4. Packaging & Bundling Is Critical

We established above that being explicit with the buyer about the what the learning experience will be is critical. Long before the course has even made its way to market, the learning team would have defined the product experience. Decisions such as whether the course would be instructor-led or self-directed (or both), whether the course would be time-based or on-demand (or both) and a host of other key product decisions to deliver the best possible learning outcomes.

Not only is the initial product experience definition important but the ability to add value to that standalone product going forward will be valuable for the long-term profitability of the online course. As a marketer you are always looking for new dimensions to promote and present the product, leveraging the ability to discount, bundling with other courses and products and time-sensitive offerings provide compelling marketing events, enabling you to mix-up packaging and offers frequently.

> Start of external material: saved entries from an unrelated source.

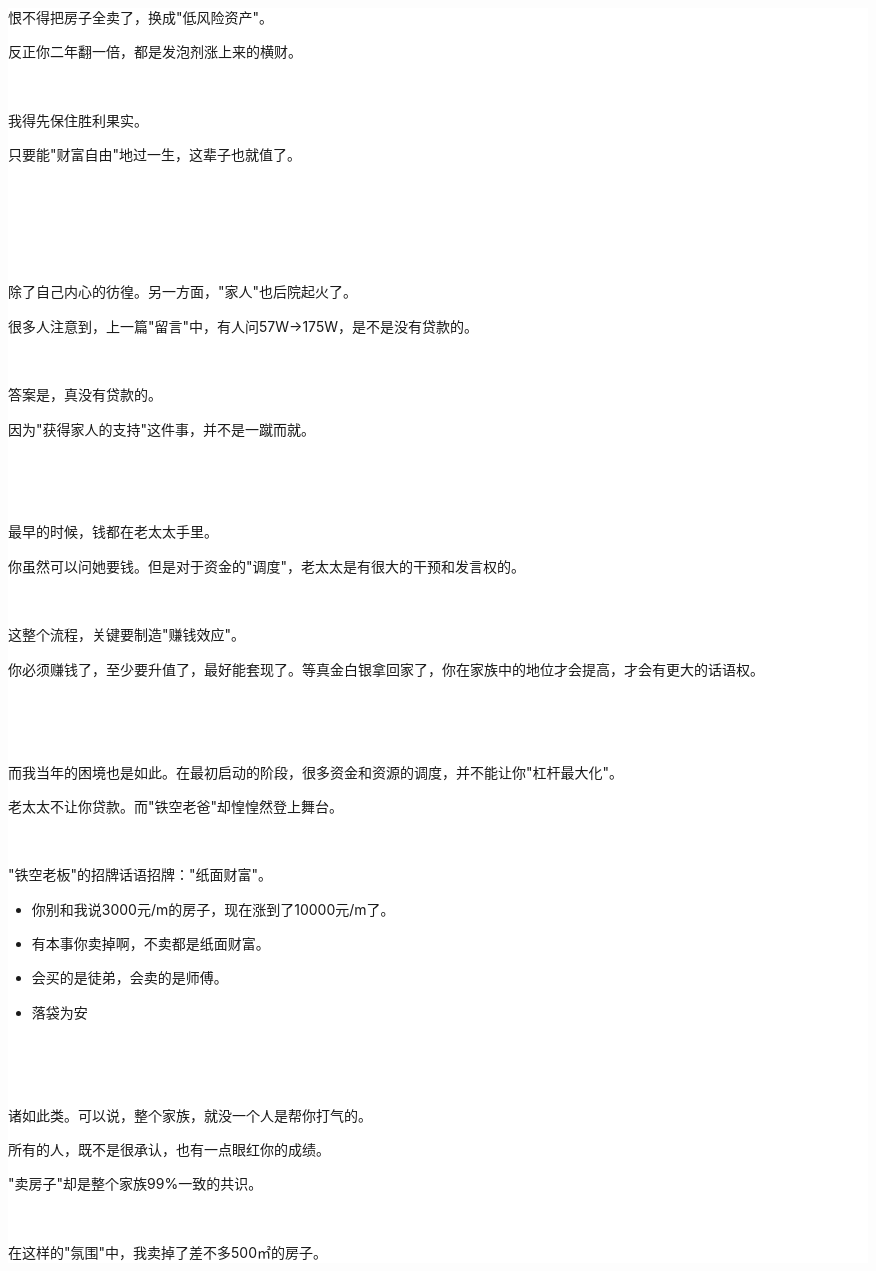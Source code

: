 恨不得把房子全卖了，换成"低风险资产"。

反正你二年翻一倍，都是发泡剂涨上来的横财。

 

我得先保住胜利果实。

只要能"财富自由"地过一生，这辈子也就值了。

 

 

 

除了自己内心的彷徨。另一方面，"家人"也后院起火了。

很多人注意到，上一篇"留言"中，有人问57W-\>175W，是不是没有贷款的。

 

答案是，真没有贷款的。

因为"获得家人的支持"这件事，并不是一蹴而就。

 

 

最早的时候，钱都在老太太手里。

你虽然可以问她要钱。但是对于资金的"调度"，老太太是有很大的干预和发言权的。

 

这整个流程，关键要制造"赚钱效应"。

你必须赚钱了，至少要升值了，最好能套现了。等真金白银拿回家了，你在家族中的地位才会提高，才会有更大的话语权。

 

 

而我当年的困境也是如此。在最初启动的阶段，很多资金和资源的调度，并不能让你"杠杆最大化"。

老太太不让你贷款。而"铁空老爸"却惶惶然登上舞台。

 

"铁空老板"的招牌话语招牌："纸面财富"。

-   你别和我说3000元/m的房子，现在涨到了10000元/m了。

-   有本事你卖掉啊，不卖都是纸面财富。

-   会买的是徒弟，会卖的是师傅。

-   落袋为安

 

 

诸如此类。可以说，整个家族，就没一个人是帮你打气的。

所有的人，既不是很承认，也有一点眼红你的成绩。

"卖房子"却是整个家族99%一致的共识。

 

在这样的"氛围"中，我卖掉了差不多500㎡的房子。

5. Marketing Automation Is A Must

Get their email! It sounds like an obvious suggestion, but we see so many missed opportunities. As it will be a multi-phased conversion process, an email will serve as a vital communication channel for you and the prospect. Marketing automation has become big business over the last five years and most organizations are leveraging Hubspot, Marketo, Pardot or other platforms in this category. Even basic email providers are offering automation tools at this point. (Check out MailChimp's new automation features that even have a learning product recipe).

When a prospect visits the course sales page they should be asked for an email in exchange for a preview or course snippet. You can also add a prominent email field to learn more. Once you have this email it’s all systems go. This email should initiate a cascade campaign to this user starting with an immediate email thanking them for checking out the course and more info about what they may have missed. After this, if the user does not convert, send another email day 3, day 7, day 14, and day 30. These can offer a variation of content designed to address the prospect’s objections. Your email system can be configured to manage all these rules.

6. Focus On High-Performing Channels

After 10 years the top two channels that continue to deliver consistently for the sale of online learning are email and domain-based cross-promotion. Channels in 3rd and 4th are paid media and social, but these are mostly offering long-tail conversions and contribute less impact than your site and your email machine. With email, don’t be afraid to be persistent and configure automation so your marketing is working as you are in bed at night. For domain cross-promotion, add online courses to site the navigation (super navigations are a great way to showcase a sample of course offerings), contextual linking (add links to courses from content on your site), and last but not least, banners, and search result cross-promotion. We do from time-to-time see other channels feature or move up the ranks but it’s not the norm.

We have met some genius online learning marketers and I am constantly impressed by their ability to convert a learner in a complex sales process. The one thing they all have in common is a dedication to iteration, constant testing, and persistent outreach. We also see those that scratching their heads on low conversion rates when they are sending only one email a month to their list and expecting it to work constantly. For these programs to work you need, marketing automation, clear segmentation, and great offers.